We agonize over every choice we make for our children (even if you can’t see that we do it externally). We want to give them the best life – whether that means more things, more time, or more of whatever they need in that moment. Do we cuddle our babies longer or take ten mins for ourselves? Do we throw our child an extravagant party for their birthday every year? How do we teach them right from wrong? How do we discipline them the right way? The list plays as a never ending loop in our heads.

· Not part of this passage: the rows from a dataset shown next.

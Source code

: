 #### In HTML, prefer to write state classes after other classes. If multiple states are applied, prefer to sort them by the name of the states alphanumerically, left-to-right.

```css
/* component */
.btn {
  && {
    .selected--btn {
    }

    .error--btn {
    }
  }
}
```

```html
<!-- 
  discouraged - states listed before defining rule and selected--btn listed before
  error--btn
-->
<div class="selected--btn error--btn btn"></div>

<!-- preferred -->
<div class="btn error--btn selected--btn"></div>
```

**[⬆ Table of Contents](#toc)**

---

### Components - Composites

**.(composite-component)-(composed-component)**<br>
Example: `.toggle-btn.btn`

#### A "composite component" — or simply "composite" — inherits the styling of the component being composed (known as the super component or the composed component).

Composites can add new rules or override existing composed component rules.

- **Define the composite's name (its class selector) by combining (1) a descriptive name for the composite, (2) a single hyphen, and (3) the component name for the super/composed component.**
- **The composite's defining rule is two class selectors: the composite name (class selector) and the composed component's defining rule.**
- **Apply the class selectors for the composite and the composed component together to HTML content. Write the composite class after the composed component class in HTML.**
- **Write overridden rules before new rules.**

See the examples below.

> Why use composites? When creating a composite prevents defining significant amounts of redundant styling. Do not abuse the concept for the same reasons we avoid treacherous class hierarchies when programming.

The fact that we feel these things so deeply is a reflection of our love. Love as a parent trumps all other loves. Don’t get me wrong, I’m a true believer that loving your spouse and having a strong marriage (should comes above all else). It sets the bar for giving your child a happy life, but that’s a whole other story. Our love runs so deep for our little ones, that sometimes it hurts. Sometimes we beat ourselves up for not being “good enough”.
I am here to tell you that YOU ARE ENOUGH. The fact that we spend so much time wondering if we are enough for them proves that we are. Sounds overly simple right? It is, but it’s the truth. If we didn’t have such strong emotions tied towards giving our kids the best life maybe it wouldn’t be enough, but it is. Sometimes we need to pause and remind ourselves that these feelings and thoughts show that we are enough for them.
You chose to take a shower instead of hold your baby for five more minutes. That’s okay. You chose to go to dinner with your friends or spouse instead of staying home with the kids. That’s okay. You chose to have a smaller birthday party without spending hundreds of dollars for a few hours. That’s okay. You yelled at your kids for misbehaving today. That’s okay.
Hear me out – all of these things are different for every family and every parent. We will always wonder if we are enough, but please just remember you are. Cherish the little moments, love them hard, and make the decisions that fit your family. There isn’t a model or mold we can follow like directions or a script. We just have to keep choosing to do our best everyday for our kids and that’s enough.
Remember, if it’s all you do – it’s enough.